[[ Data under study open ]]

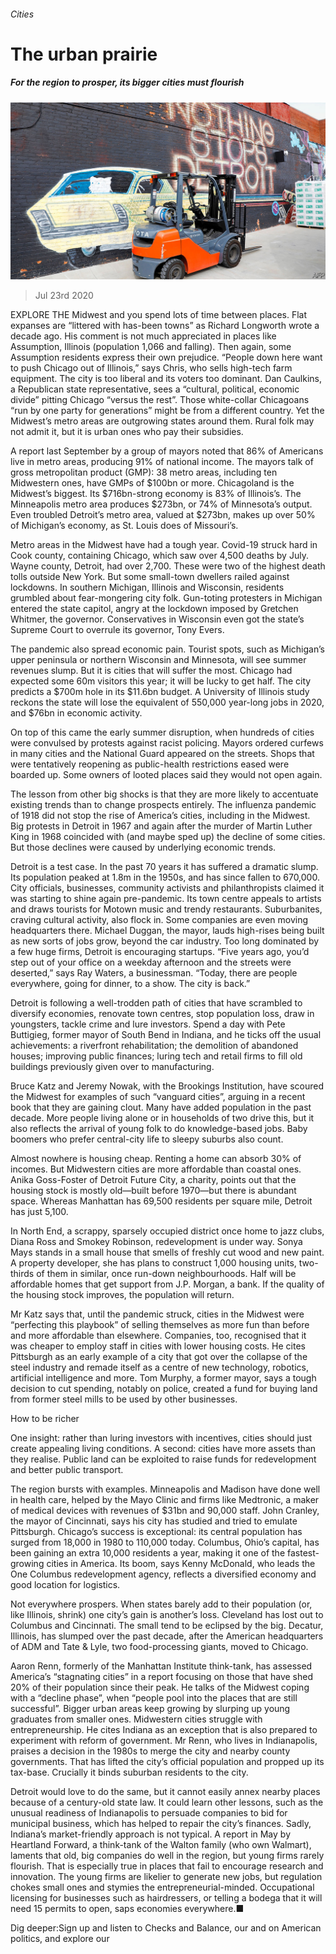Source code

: ###### Cities

# The urban prairie 

##### For the region to prosper, its bigger cities must flourish 

![image](images/20200725_SRP012_0.jpg) 

> Jul 23rd 2020 

EXPLORE THE Midwest and you spend lots of time between places. Flat expanses are “littered with has-been towns” as Richard Longworth wrote a decade ago. His comment is not much appreciated in places like Assumption, Illinois (population 1,066 and falling). Then again, some Assumption residents express their own prejudice. “People down here want to push Chicago out of Illinois,” says Chris, who sells high-tech farm equipment. The city is too liberal and its voters too dominant. Dan Caulkins, a Republican state representative, sees a “cultural, political, economic divide” pitting Chicago “versus the rest”. Those white-collar Chicagoans “run by one party for generations” might be from a different country. Yet the Midwest’s metro areas are outgrowing states around them. Rural folk may not admit it, but it is urban ones who pay their subsidies.

A report last September by a group of mayors noted that 86% of Americans live in metro areas, producing 91% of national income. The mayors talk of gross metropolitan product (GMP): 38 metro areas, including ten Midwestern ones, have GMPs of $100bn or more. Chicagoland is the Midwest’s biggest. Its $716bn-strong economy is 83% of Illinois’s. The Minneapolis metro area produces $273bn, or 74% of Minnesota’s output. Even troubled Detroit’s metro area, valued at $273bn, makes up over 50% of Michigan’s economy, as St. Louis does of Missouri’s.


Metro areas in the Midwest have had a tough year. Covid-19 struck hard in Cook county, containing Chicago, which saw over 4,500 deaths by July. Wayne county, Detroit, had over 2,700. These were two of the highest death tolls outside New York. But some small-town dwellers railed against lockdowns. In southern Michigan, Illinois and Wisconsin, residents grumbled about fear-mongering city folk. Gun-toting protesters in Michigan entered the state capitol, angry at the lockdown imposed by Gretchen Whitmer, the governor. Conservatives in Wisconsin even got the state’s Supreme Court to overrule its governor, Tony Evers.

The pandemic also spread economic pain. Tourist spots, such as Michigan’s upper peninsula or northern Wisconsin and Minnesota, will see summer revenues slump. But it is cities that will suffer the most. Chicago had expected some 60m visitors this year; it will be lucky to get half. The city predicts a $700m hole in its $11.6bn budget. A University of Illinois study reckons the state will lose the equivalent of 550,000 year-long jobs in 2020, and $76bn in economic activity.

On top of this came the early summer disruption, when hundreds of cities were convulsed by protests against racist policing. Mayors ordered curfews in many cities and the National Guard appeared on the streets. Shops that were tentatively reopening as public-health restrictions eased were boarded up. Some owners of looted places said they would not open again.

The lesson from other big shocks is that they are more likely to accentuate existing trends than to change prospects entirely. The influenza pandemic of 1918 did not stop the rise of America’s cities, including in the Midwest. Big protests in Detroit in 1967 and again after the murder of Martin Luther King in 1968 coincided with (and maybe sped up) the decline of some cities. But those declines were caused by underlying economic trends.

Detroit is a test case. In the past 70 years it has suffered a dramatic slump. Its population peaked at 1.8m in the 1950s, and has since fallen to 670,000. City officials, businesses, community activists and philanthropists claimed it was starting to shine again pre-pandemic. Its town centre appeals to artists and draws tourists for Motown music and trendy restaurants. Suburbanites, craving cultural activity, also flock in. Some companies are even moving headquarters there. Michael Duggan, the mayor, lauds high-rises being built as new sorts of jobs grow, beyond the car industry. Too long dominated by a few huge firms, Detroit is encouraging startups. “Five years ago, you’d step out of your office on a weekday afternoon and the streets were deserted,” says Ray Waters, a businessman. “Today, there are people everywhere, going for dinner, to a show. The city is back.”

Detroit is following a well-trodden path of cities that have scrambled to diversify economies, renovate town centres, stop population loss, draw in youngsters, tackle crime and lure investors. Spend a day with Pete Buttigieg, former mayor of South Bend in Indiana, and he ticks off the usual achievements: a riverfront rehabilitation; the demolition of abandoned houses; improving public finances; luring tech and retail firms to fill old buildings previously given over to manufacturing.

Bruce Katz and Jeremy Nowak, with the Brookings Institution, have scoured the Midwest for examples of such “vanguard cities”, arguing in a recent book that they are gaining clout. Many have added population in the past decade. More people living alone or in households of two drive this, but it also reflects the arrival of young folk to do knowledge-based jobs. Baby boomers who prefer central-city life to sleepy suburbs also count.

Almost nowhere is housing cheap. Renting a home can absorb 30% of incomes. But Midwestern cities are more affordable than coastal ones. Anika Goss-Foster of Detroit Future City, a charity, points out that the housing stock is mostly old—built before 1970—but there is abundant space. Whereas Manhattan has 69,500 residents per square mile, Detroit has just 5,100.

In North End, a scrappy, sparsely occupied district once home to jazz clubs, Diana Ross and Smokey Robinson, redevelopment is under way. Sonya Mays stands in a small house that smells of freshly cut wood and new paint. A property developer, she has plans to construct 1,000 housing units, two-thirds of them in similar, once run-down neighbourhoods. Half will be affordable homes that get support from J.P. Morgan, a bank. If the quality of the housing stock improves, the population will return.

Mr Katz says that, until the pandemic struck, cities in the Midwest were “perfecting this playbook” of selling themselves as more fun than before and more affordable than elsewhere. Companies, too, recognised that it was cheaper to employ staff in cities with lower housing costs. He cites Pittsburgh as an early example of a city that got over the collapse of the steel industry and remade itself as a centre of new technology, robotics, artificial intelligence and more. Tom Murphy, a former mayor, says a tough decision to cut spending, notably on police, created a fund for buying land from former steel mills to be used by other businesses.

How to be richer

One insight: rather than luring investors with incentives, cities should just create appealing living conditions. A second: cities have more assets than they realise. Public land can be exploited to raise funds for redevelopment and better public transport.

The region bursts with examples. Minneapolis and Madison have done well in health care, helped by the Mayo Clinic and firms like Medtronic, a maker of medical devices with revenues of $31bn and 90,000 staff. John Cranley, the mayor of Cincinnati, says his city has studied and tried to emulate Pittsburgh. Chicago’s success is exceptional: its central population has surged from 18,000 in 1980 to 110,000 today. Columbus, Ohio’s capital, has been gaining an extra 10,000 residents a year, making it one of the fastest-growing cities in America. Its boom, says Kenny McDonald, who leads the One Columbus redevelopment agency, reflects a diversified economy and good location for logistics.

Not everywhere prospers. When states barely add to their population (or, like Illinois, shrink) one city’s gain is another’s loss. Cleveland has lost out to Columbus and Cincinnati. The small tend to be eclipsed by the big. Decatur, Illinois, has slumped over the past decade, after the American headquarters of ADM and Tate &amp; Lyle, two food-processing giants, moved to Chicago.

Aaron Renn, formerly of the Manhattan Institute think-tank, has assessed America’s “stagnating cities” in a report focusing on those that have shed 20% of their population since their peak. He talks of the Midwest coping with a “decline phase”, when “people pool into the places that are still successful”. Bigger urban areas keep growing by slurping up young graduates from smaller ones. Midwestern cities struggle with entrepreneurship. He cites Indiana as an exception that is also prepared to experiment with reform of government. Mr Renn, who lives in Indianapolis, praises a decision in the 1980s to merge the city and nearby county governments. That has lifted the city’s official population and propped up its tax-base. Crucially it binds suburban residents to the city.

Detroit would love to do the same, but it cannot easily annex nearby places because of a century-old state law. It could learn other lessons, such as the unusual readiness of Indianapolis to persuade companies to bid for municipal business, which has helped to repair the city’s finances. Sadly, Indiana’s market-friendly approach is not typical. A report in May by Heartland Forward, a think-tank of the Walton family (who own Walmart), laments that old, big companies do well in the region, but young firms rarely flourish. That is especially true in places that fail to encourage research and innovation. The young firms are likelier to generate new jobs, but regulation chokes small ones and stymies the entrepreneurial-minded. Occupational licensing for businesses such as hairdressers, or telling a bodega that it will need 15 permits to open, saps economies everywhere.■

Dig deeper:Sign up and listen to Checks and Balance, our  and  on American politics, and explore our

[[ Data under study closed ]]

> **Task directions**:
For each entry above, write it out again exactly but leave out any picture.

> **Reply to the task**:
Source code

: ###### Cities

# The urban prairie 

##### For the region to prosper, its bigger cities must flourish 

![image](images/20200725_SRP012_0.jpg) 

> Jul 23rd 2020 

EXPLORE THE Midwest and you spend lots of time between places. Flat expanses are “littered with has-been towns” as Richard Longworth wrote a decade ago. His comment is not much appreciated in places like Assumption, Illinois (population 1,066 and falling). Then again, some Assumption residents express their own prejudice. “People down here want to push Chicago out of Illinois,” says Chris, who sells high-tech farm equipment. The city is too liberal and its voters too dominant. Dan Caulkins, a Republican state representative, sees a “cultural, political, economic divide” pitting Chicago “versus the rest”. Those white-collar Chicagoans “run by one party for generations” might be from a different country. Yet the Midwest’s metro areas are outgrowing states around them. Rural folk may not admit it, but it is urban ones who pay their subsidies.

A report last September by a group of mayors noted that 86% of Americans live in metro areas, producing 91% of national income. The mayors talk of gross metropolitan product (GMP): 38 metro areas, including ten Midwestern ones, have GMPs of $100bn or more. Chicagoland is the Midwest’s biggest. Its $716bn-strong economy is 83% of Illinois’s. The Minneapolis metro area produces $273bn, or 74% of Minnesota’s output. Even troubled Detroit’s metro area, valued at $273bn, makes up over 50% of Michigan’s economy, as St. Louis does of Missouri’s.


Metro areas in the Midwest have had a tough year. Covid-19 struck hard in Cook county, containing Chicago, which saw over 4,500 deaths by July. Wayne county, Detroit, had over 2,700. These were two of the highest death tolls outside New York. But some small-town dwellers railed against lockdowns. In southern Michigan, Illinois and Wisconsin, residents grumbled about fear-mongering city folk. Gun-toting protesters in Michigan entered the state capitol, angry at the lockdown imposed by Gretchen Whitmer, the governor. Conservatives in Wisconsin even got the state’s Supreme Court to overrule its governor, Tony Evers.

The pandemic also spread economic pain. Tourist spots, such as Michigan’s upper peninsula or northern Wisconsin and Minnesota, will see summer revenues slump. But it is cities that will suffer the most. Chicago had expected some 60m visitors this year; it will be lucky to get half. The city predicts a $700m hole in its $11.6bn budget. A University of Illinois study reckons the state will lose the equivalent of 550,000 year-long jobs in 2020, and $76bn in economic activity.

On top of this came the early summer disruption, when hundreds of cities were convulsed by protests against racist policing. Mayors ordered curfews in many cities and the National Guard appeared on the streets. Shops that were tentatively reopening as public-health restrictions eased were boarded up. Some owners of looted places said they would not open again.

The lesson from other big shocks is that they are more likely to accentuate existing trends than to change prospects entirely. The influenza pandemic of 1918 did not stop the rise of America’s cities, including in the Midwest. Big protests in Detroit in 1967 and again after the murder of Martin Luther King in 1968 coincided with (and maybe sped up) the decline of some cities. But those declines were caused by underlying economic trends.

Detroit is a test case. In the past 70 years it has suffered a dramatic slump. Its population peaked at 1.8m in the 1950s, and has since fallen to 670,000. City officials, businesses, community activists and philanthropists claimed it was starting to shine again pre-pandemic. Its town centre appeals to artists and draws tourists for Motown music and trendy restaurants. Suburbanites, craving cultural activity, also flock in. Some companies are even moving headquarters there. Michael Duggan, the mayor, lauds high-rises being built as new sorts of jobs grow, beyond the car industry. Too long dominated by a few huge firms, Detroit is encouraging startups. “Five years ago, you’d step out of your office on a weekday afternoon and the streets were deserted,” says Ray Waters, a businessman. “Today, there are people everywhere, going for dinner, to a show. The city is back.”

Detroit is following a well-trodden path of cities that have scrambled to diversify economies, renovate town centres, stop population loss, draw in youngsters, tackle crime and lure investors. Spend a day with Pete Buttigieg, former mayor of South Bend in Indiana, and he ticks off the usual achievements: a riverfront rehabilitation; the demolition of abandoned houses; improving public finances; luring tech and retail firms to fill old buildings previously given over to manufacturing.

Bruce Katz and Jeremy Nowak, with the Brookings Institution, have scoured the Midwest for examples of such “vanguard cities”, arguing in a recent book that they are gaining clout. Many have added population in the past decade. More people living alone or in households of two drive this, but it also reflects the arrival of young folk to do knowledge-based jobs. Baby boomers who prefer central-city life to sleepy suburbs also count.

Almost nowhere is housing cheap. Renting a home can absorb 30% of incomes. But Midwestern cities are more affordable than coastal ones. Anika Goss-Foster of Detroit Future City, a charity, points out that the housing stock is mostly old—built before 1970—but there is abundant space. Whereas Manhattan has 69,500 residents per square mile, Detroit has just 5,100.

In North End, a scrappy, sparsely occupied district once home to jazz clubs, Diana Ross and Smokey Robinson, redevelopment is under way. Sonya Mays stands in a small house that smells of freshly cut wood and new paint. A property developer, she has plans to construct 1,000 housing units, two-thirds of them in similar, once run-down neighbourhoods. Half will be affordable homes that get support from J.P. Morgan, a bank. If the quality of the housing stock improves, the population will return.

Mr Katz says that, until the pandemic struck, cities in the Midwest were “perfecting this playbook” of selling themselves as more fun than before and more affordable than elsewhere. Companies, too, recognised that it was cheaper to employ staff in cities with lower housing costs. He cites Pittsburgh as an early example of a city that got over the collapse of the steel industry and remade itself as a centre of new technology, robotics, artificial intelligence and more. Tom Murphy, a former mayor, says a tough decision to cut spending, notably on police, created a fund for buying land from former steel mills to be used by other businesses.

How to be richer

One insight: rather than luring investors with incentives, cities should just create appealing living conditions. A second: cities have more assets than they realise. Public land can be exploited to raise funds for redevelopment and better public transport.

The region bursts with examples. Minneapolis and Madison have done well in health care, helped by the Mayo Clinic and firms like Medtronic, a maker of medical devices with revenues of $31bn and 90,000 staff. John Cranley, the mayor of Cincinnati, says his city has studied and tried to emulate Pittsburgh. Chicago’s success is exceptional: its central population has surged from 18,000 in 1980 to 110,000 today. Columbus, Ohio’s capital, has been gaining an extra 10,000 residents a year, making it one of the fastest-growing cities in America. Its boom, says Kenny McDonald, who leads the One Columbus redevelopment agency, reflects a diversified economy and good location for logistics.

Not everywhere prospers. When states barely add to their population (or, like Illinois, shrink) one city’s gain is another’s loss. Cleveland has lost out to Columbus and Cincinnati. The small tend to be eclipsed by the big. Decatur, Illinois, has slumped over the past decade, after the American headquarters of ADM and Tate &amp; Lyle, two food-processing giants, moved to Chicago.

Aaron Renn, formerly of the Manhattan Institute think-tank, has assessed America’s “stagnating cities” in a report focusing on those that have shed 20% of their population since their peak. He talks of the Midwest coping with a “decline phase”, when “people pool into the places that are still successful”. Bigger urban areas keep growing by slurping up young graduates from smaller ones. Midwestern cities struggle with entrepreneurship. He cites Indiana as an exception that is also prepared to experiment with reform of government. Mr Renn, who lives in Indianapolis, praises a decision in the 1980s to merge the city and nearby county governments. That has lifted the city’s official population and propped up its tax-base. Crucially it binds suburban residents to the city.

Detroit would love to do the same, but it cannot easily annex nearby places because of a century-old state law. It could learn other lessons, such as the unusual readiness of Indianapolis to persuade companies to bid for municipal business, which has helped to repair the city’s finances. Sadly, Indiana’s market-friendly approach is not typical. A report in May by Heartland Forward, a think-tank of the Walton family (who own Walmart), laments that old, big companies do well in the region, but young firms rarely flourish. That is especially true in places that fail to encourage research and innovation. The young firms are likelier to generate new jobs, but regulation chokes small ones and stymies the entrepreneurial-minded. Occupational licensing for businesses such as hairdressers, or telling a bodega that it will need 15 permits to open, saps economies everywhere.■

Dig deeper:Sign up and listen to Checks and Balance, our  and  on American politics, and explore our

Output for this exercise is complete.